Jenis informasi palsu lainnya ini memang konten yang 100% palsu. Baik foto, video, teks dan lain sebagainya itu dibuat palsu. Kemudian konten yang salah ketika judul, gambar atau keterangan tidak mendukung konten. “Biasanya konten yang salah ini judul dan foto juga isi berita tidak sesuai. Jadi judulnya berkaitan dengan A tapi isi dari informasinya itu tidak ada sama sekali yang menggambarkan dari judul tersebut, tambahnya.
Kemudian konten salah ketika konten yang asli dipadankan dengan konteks informasi yang salah. Konten jenis ini biasanya sering kali muncul jika terjadi bencana alam, kecelakaan pesawat. Foto atau video dari masa lampau itu dimunculkan kembali dengan dihubungkan dengan kejadian pada masa ini.

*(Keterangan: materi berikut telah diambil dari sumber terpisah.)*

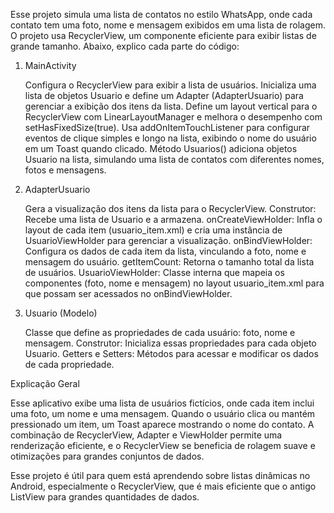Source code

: 





Esse projeto simula uma lista de contatos no estilo WhatsApp, onde cada contato tem uma foto, nome e mensagem exibidos em uma lista de rolagem. O projeto usa RecyclerView, um componente eficiente para exibir listas de grande tamanho. Abaixo, explico cada parte do código:
1. MainActivity

    Configura o RecyclerView para exibir a lista de usuários.
    Inicializa uma lista de objetos Usuario e define um Adapter (AdapterUsuario) para gerenciar a exibição dos itens da lista.
    Define um layout vertical para o RecyclerView com LinearLayoutManager e melhora o desempenho com setHasFixedSize(true).
    Usa addOnItemTouchListener para configurar eventos de clique simples e longo na lista, exibindo o nome do usuário em um Toast quando clicado.
    Método Usuarios() adiciona objetos Usuario na lista, simulando uma lista de contatos com diferentes nomes, fotos e mensagens.

2. AdapterUsuario

    Gera a visualização dos itens da lista para o RecyclerView.
    Construtor: Recebe uma lista de Usuario e a armazena.
    onCreateViewHolder: Infla o layout de cada item (usuario_item.xml) e cria uma instância de UsuarioViewHolder para gerenciar a visualização.
    onBindViewHolder: Configura os dados de cada item da lista, vinculando a foto, nome e mensagem do usuário.
    getItemCount: Retorna o tamanho total da lista de usuários.
    UsuarioViewHolder: Classe interna que mapeia os componentes (foto, nome e mensagem) no layout usuario_item.xml para que possam ser acessados no onBindViewHolder.

3. Usuario (Modelo)

    Classe que define as propriedades de cada usuário: foto, nome e mensagem.
    Construtor: Inicializa essas propriedades para cada objeto Usuario.
    Getters e Setters: Métodos para acessar e modificar os dados de cada propriedade.

Explicação Geral

Esse aplicativo exibe uma lista de usuários fictícios, onde cada item inclui uma foto, um nome e uma mensagem. Quando o usuário clica ou mantém pressionado um item, um Toast aparece mostrando o nome do contato. A combinação de RecyclerView, Adapter e ViewHolder permite uma renderização eficiente, e o RecyclerView se beneficia de rolagem suave e otimizações para grandes conjuntos de dados.

Esse projeto é útil para quem está aprendendo sobre listas dinâmicas no Android, especialmente o RecyclerView, que é mais eficiente que o antigo ListView para grandes quantidades de dados.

Jenis hoaks lain, konten yang dimanipulasi ketika informasi atau gambar yang asli dimanipulasi untuk menipu. “Saya pribadi itu juga sering menemukan konten-konten yang dimanipulasi, bahkan seringkali juga menyerang media-media kredibel dan media arus utama. Jadi biasanya ada logo sebuah media terus kemudian judulnya diganti diubah sesuai dengan keinginan si pembuat. Kemudian ada juga yang berubah dari segi tahunnya bahkan fotonya itu pun diubah jadi itu masuk ke dalam konten yang dimanipulasi,” tutup Bentang.
Webinar Gerakan Nasional Literasi Digital 2021 – untuk Indonesia #MakinCakapDigital yang diselenggarakan Kementerian Komunikasi dan Informatika (Kominfo) bersama Siberkreasi di wilayah Kabupaten Sukabumi, Jawa Barat, Kamis (17/6/2021) ini juga menghadirkan pembicara Vitalia Fina Carla Rettobjaan (RTIK Bali, Dosen Universitas Bali Internasional), Fikri Mohammad (Senior Manager Safety Garuda Indonesia), Rifky Indrawan (Ketua Relawan TIK Lampung), dan Key Opinion Leader Junnisa Melvian.
Gerakan Nasional Literasi Digital 2021 – untuk Indonesia #MakinCakapDigital merupakan rangkaian panjang kegiatan webinar di seluruh penjuru Indonesia. Kegiatan ini menargetkan 10.000.000 orang terliterasi digital pada tahun 2021, hingga tercapai 50 juta orang terliterasi digital pada 2024.
Kegiatan ini merupakan bagian dari program Literasi Digital di 34 Provinsi dan 514 Kabupaten dengan 4 pilar utama. Di antaranya Budaya Bermedia Digital (Digital Culture), Aman Bermedia (Digital Safety), Etis Bermedia Digital (Digital Ethics), dan Cakap Bermedia Digital (Digital Skills) untuk membuat masyarakat Indonesia semakin cakap digital.